PROBLEM DETAILS: Among the entries below, find the line with "management to achieve", then quote it and each following line up to and including the line with "If you are using Windows&reg;, Rackspace", and nothing else.

INPUT DATA:
***

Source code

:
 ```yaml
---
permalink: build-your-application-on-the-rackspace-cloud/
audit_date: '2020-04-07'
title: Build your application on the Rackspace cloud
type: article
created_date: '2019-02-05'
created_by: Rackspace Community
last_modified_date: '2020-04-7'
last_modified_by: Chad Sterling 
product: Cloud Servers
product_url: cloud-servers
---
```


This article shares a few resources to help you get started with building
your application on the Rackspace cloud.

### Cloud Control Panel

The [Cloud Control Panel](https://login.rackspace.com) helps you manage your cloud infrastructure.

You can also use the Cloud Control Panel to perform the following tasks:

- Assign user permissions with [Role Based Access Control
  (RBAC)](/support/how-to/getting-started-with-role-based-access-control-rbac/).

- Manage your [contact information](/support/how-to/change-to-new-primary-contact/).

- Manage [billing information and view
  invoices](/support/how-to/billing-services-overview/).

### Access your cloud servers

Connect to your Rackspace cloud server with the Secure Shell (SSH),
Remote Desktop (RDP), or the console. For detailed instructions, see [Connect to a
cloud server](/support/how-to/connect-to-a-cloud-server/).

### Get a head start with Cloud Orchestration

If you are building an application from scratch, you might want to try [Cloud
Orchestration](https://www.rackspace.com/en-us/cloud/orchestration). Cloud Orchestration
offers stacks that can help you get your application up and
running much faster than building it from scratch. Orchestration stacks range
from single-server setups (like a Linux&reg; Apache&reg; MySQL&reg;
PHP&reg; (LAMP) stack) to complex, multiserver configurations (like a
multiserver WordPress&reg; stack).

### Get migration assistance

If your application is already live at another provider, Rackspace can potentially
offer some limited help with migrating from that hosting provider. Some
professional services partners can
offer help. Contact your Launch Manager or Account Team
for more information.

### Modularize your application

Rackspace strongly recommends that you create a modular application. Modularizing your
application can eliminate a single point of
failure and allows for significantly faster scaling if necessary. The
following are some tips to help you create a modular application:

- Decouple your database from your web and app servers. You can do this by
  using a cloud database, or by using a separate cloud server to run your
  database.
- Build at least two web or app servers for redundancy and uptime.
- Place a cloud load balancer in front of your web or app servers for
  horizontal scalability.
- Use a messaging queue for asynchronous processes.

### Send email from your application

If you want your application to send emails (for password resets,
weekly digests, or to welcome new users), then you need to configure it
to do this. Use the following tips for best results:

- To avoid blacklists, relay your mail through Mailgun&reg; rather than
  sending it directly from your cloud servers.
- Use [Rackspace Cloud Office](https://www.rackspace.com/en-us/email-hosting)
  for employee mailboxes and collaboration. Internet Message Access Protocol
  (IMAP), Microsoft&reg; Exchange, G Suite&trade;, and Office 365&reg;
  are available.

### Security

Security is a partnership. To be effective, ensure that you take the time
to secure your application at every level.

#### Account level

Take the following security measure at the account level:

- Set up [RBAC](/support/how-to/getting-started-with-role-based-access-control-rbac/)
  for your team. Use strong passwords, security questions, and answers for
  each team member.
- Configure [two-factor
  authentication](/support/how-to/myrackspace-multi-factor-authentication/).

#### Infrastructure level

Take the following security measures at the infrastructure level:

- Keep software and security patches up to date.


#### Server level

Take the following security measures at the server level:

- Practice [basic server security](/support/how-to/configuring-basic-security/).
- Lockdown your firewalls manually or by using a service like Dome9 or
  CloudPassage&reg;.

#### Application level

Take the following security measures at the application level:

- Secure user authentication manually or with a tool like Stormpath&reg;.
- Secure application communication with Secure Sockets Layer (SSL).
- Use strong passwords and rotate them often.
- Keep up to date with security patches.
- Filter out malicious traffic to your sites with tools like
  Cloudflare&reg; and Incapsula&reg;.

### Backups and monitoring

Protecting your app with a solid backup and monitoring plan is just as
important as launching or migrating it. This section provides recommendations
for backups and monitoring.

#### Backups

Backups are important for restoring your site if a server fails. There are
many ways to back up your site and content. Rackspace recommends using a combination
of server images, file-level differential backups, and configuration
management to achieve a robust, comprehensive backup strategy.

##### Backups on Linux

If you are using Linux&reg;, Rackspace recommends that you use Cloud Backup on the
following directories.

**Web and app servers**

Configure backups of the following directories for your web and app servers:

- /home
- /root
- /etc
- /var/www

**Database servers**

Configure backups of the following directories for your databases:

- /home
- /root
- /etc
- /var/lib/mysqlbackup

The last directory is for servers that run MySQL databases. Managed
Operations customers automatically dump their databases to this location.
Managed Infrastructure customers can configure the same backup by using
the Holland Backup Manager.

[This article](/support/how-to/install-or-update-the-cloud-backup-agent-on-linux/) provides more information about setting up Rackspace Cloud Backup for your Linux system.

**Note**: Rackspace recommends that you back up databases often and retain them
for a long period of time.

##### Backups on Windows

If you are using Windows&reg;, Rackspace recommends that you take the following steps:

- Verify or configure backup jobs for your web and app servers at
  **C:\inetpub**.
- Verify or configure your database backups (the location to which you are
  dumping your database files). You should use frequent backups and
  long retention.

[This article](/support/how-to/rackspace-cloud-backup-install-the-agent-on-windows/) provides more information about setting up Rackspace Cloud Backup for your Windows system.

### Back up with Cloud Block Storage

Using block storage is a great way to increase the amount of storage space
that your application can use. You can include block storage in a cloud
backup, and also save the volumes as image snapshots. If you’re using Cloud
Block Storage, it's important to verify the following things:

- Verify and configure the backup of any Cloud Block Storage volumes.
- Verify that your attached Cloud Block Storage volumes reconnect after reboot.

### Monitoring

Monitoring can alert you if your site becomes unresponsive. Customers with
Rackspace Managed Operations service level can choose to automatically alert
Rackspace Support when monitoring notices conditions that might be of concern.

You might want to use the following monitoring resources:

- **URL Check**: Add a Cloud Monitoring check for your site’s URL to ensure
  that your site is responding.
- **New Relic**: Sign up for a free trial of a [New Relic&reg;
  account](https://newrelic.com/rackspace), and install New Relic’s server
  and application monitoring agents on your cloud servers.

***

SOLUTION:
management to achieve a robust, comprehensive backup strategy.

##### Backups on Linux

If you are using Linux&reg;, Rackspace recommends that you use Cloud Backup on the
following directories.

**Web and app servers**

Configure backups of the following directories for your web and app servers:

- /home
- /root
- /etc
- /var/www

**Database servers**

Configure backups of the following directories for your databases:

- /home
- /root
- /etc
- /var/lib/mysqlbackup

The last directory is for servers that run MySQL databases. Managed
Operations customers automatically dump their databases to this location.
Managed Infrastructure customers can configure the same backup by using
the Holland Backup Manager.

[This article](/support/how-to/install-or-update-the-cloud-backup-agent-on-linux/) provides more information about setting up Rackspace Cloud Backup for your Linux system.

**Note**: Rackspace recommends that you back up databases often and retain them
for a long period of time.

##### Backups on Windows

If you are using Windows&reg;, Rackspace recommends that you take the following steps:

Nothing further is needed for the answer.